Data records

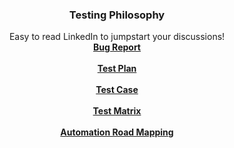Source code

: <h3 align="center">Testing Philosophy</h3>

  <p align="center">
    Easy to read LinkedIn to jumpstart your discussions!
    <br />
    <a href="https://www.linkedin.com/posts/shrirachana_qa-quality-activity-7083931796488273920-QAAs?utm_source=share&utm_medium=member_desktop"><strong>Bug Report</strong></a>
    <br />
    <br />
    <a href="https://www.linkedin.com/posts/shrirachana_qa-quality-activity-7083931796488273920-QAAs?utm_source=share&utm_medium=member_desktop"><strong>Test Plan</strong></a>
    <br />
    <br />
    <a href="https://www.linkedin.com/posts/shrirachana_qa-quality-activity-7083931796488273920-QAAs?utm_source=share&utm_medium=member_desktop"><strong>Test Case</strong></a>
    <br />
    <br />
    <a href="https://www.linkedin.com/posts/shrirachana_qa-quality-activity-7083931796488273920-QAAs?utm_source=share&utm_medium=member_desktop"><strong>Test Matrix</strong></a>
    <br />
    <br />
    <a href="https://www.linkedin.com/posts/shrirachana_qa-quality-activity-7083931796488273920-QAAs?utm_source=share&utm_medium=member_desktop"><strong>Automation Road Mapping</strong></a>
    <br />

</p>
</div>
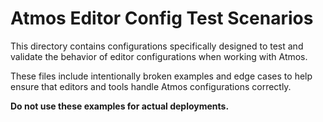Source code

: # Atmos Editor Config Test Scenarios

This directory contains configurations specifically designed to test and validate the behavior of editor configurations when working with Atmos.

These files include intentionally broken examples and edge cases to help ensure that editors and tools handle Atmos configurations correctly. 

**Do not use these examples for actual deployments.**
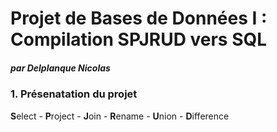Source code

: # Projet de Bases de Données I : Compilation SPJRUD vers SQL

##### par Delplanque Nicolas

### 1. Présenatation du projet
**S**elect - **P**roject - **J**oin - **R**ename - **U**nion - **D**ifference
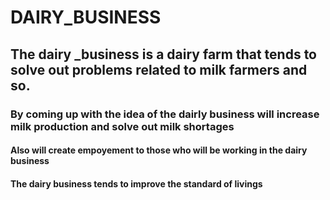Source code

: # DAIRY_BUSINESS
## The dairy _business is a dairy farm that tends to solve out problems related to milk farmers and so.
### By coming up with the idea of the dairly business will increase milk production and solve out milk shortages
#### Also will create empoyement to those who will be working in the dairy business
#### The dairy business tends to improve the standard of livings
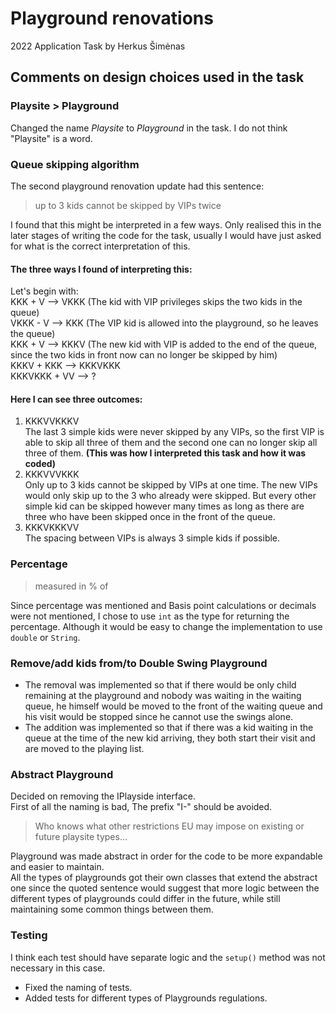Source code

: # Playground renovations
2022 Application Task by Herkus Šimėnas

## Comments on design choices used in the task

### Playsite > Playground
Changed the name *Playsite* to *Playground* in the task. I do not think "Playsite" is a word.

### Queue skipping algorithm
The second playground renovation update had this sentence:
> up to 3 kids cannot be skipped by VIPs twice

I found that this might be interpreted in a few ways.
Only realised this in the later stages of writing the code for the task, usually I would have just asked for what is the correct interpretation of this.

#### The three ways I found of interpreting this:
Let's begin with:  
KKK + V ⟶ VKKK (The kid with VIP privileges skips the two kids in the queue)  
VKKK - V ⟶ KKK (The VIP kid is allowed into the playground, so he leaves the queue)  
KKK + V ⟶ KKKV (The new kid with VIP is added to the end of the queue, since the two kids in front now can no longer be skipped by him)  
KKKV + KKK ⟶ KKKVKKK  
KKKVKKK + VV ⟶ ?

#### Here I can see three outcomes:
1. KKKVVKKKV  
The last 3 simple kids were never skipped by any VIPs, so the first VIP is able to skip all three of them and the second one can no longer skip all three of them. **(This was how I interpreted this task and how it was coded)**
2. KKKVVVKKK  
Only up to 3 kids cannot be skipped by VIPs at one time. The new VIPs would only skip up to the 3 who already were skipped. But every other simple kid can be skipped however many times as long as there are three who have been skipped once in the front of the queue.
3. KKKVKKKVV  
The spacing between VIPs is always 3 simple kids if possible.

### Percentage
> measured in % of

Since percentage was mentioned and Basis point calculations or decimals were not mentioned, I chose to use `int` as the type for returning the percentage.
Although it would be easy to change the implementation to use `double` or `String`.

### Remove/add kids from/to Double Swing Playground
* The removal was implemented so that if there would be only child remaining at the playground and nobody was waiting in the waiting queue, he himself would be moved to the front of the waiting queue and his visit would be stopped since he cannot use the swings alone.
* The addition was implemented so that if there was a kid waiting in the queue at the time of the new kid arriving, they both start their visit and are moved to the playing list.

### Abstract Playground
Decided on removing the IPlayside interface.  
First of all the naming is bad, The prefix "I-" should be avoided.
> Who knows what other restrictions EU may impose on existing or future playsite types...

Playground was made abstract in order for the code to be more expandable and easier to maintain.  
All the types of playgrounds got their own classes that extend the abstract one since the quoted sentence would suggest that more logic between the different types of playgrounds could differ in the future, while still maintaining some common things between them.


### Testing
I think each test should have separate logic and the `setup()` method was not necessary in this case.  
* Fixed the naming of tests.
* Added tests for different types of Playgrounds regulations.

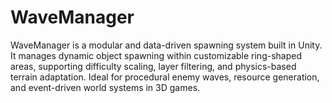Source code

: # WaveManager
WaveManager is a modular and data-driven spawning system built in Unity. It manages dynamic object spawning within customizable ring-shaped areas, supporting difficulty scaling, layer filtering, and physics-based terrain adaptation. Ideal for procedural enemy waves, resource generation, and event-driven world systems in 3D games.
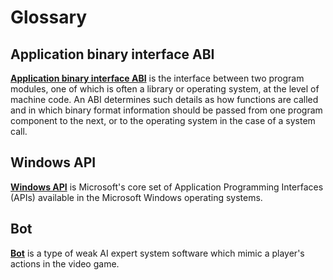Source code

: # Glossary

## Application binary interface ABI

[**Application binary interface ABI**](https://en.wikipedia.org/wiki/Application_binary_interface) is the interface between two program modules, one of which is often a library or operating system, at the level of machine code. An ABI determines such details as how functions are called and in which binary format information should be passed from one program component to the next, or to the operating system in the case of a system call. 

## Windows API

[**Windows API**](https://en.wikipedia.org/wiki/Windows_API) is Microsoft's core set of Application Programming Interfaces (APIs) available in the Microsoft Windows operating systems.

## Bot

[**Bot**](https://en.wikipedia.org/wiki/Video_game_bot) is a type of weak AI expert system software which mimic a player's actions in the video game.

→ What needs to be done
Take each line above that holds the string "Windows" and copy it.

→ Result for this task
## Windows API
[**Windows API**](https://en.wikipedia.org/wiki/Windows_API) is Microsoft's core set of Application Programming Interfaces (APIs) available in the Microsoft Windows operating systems.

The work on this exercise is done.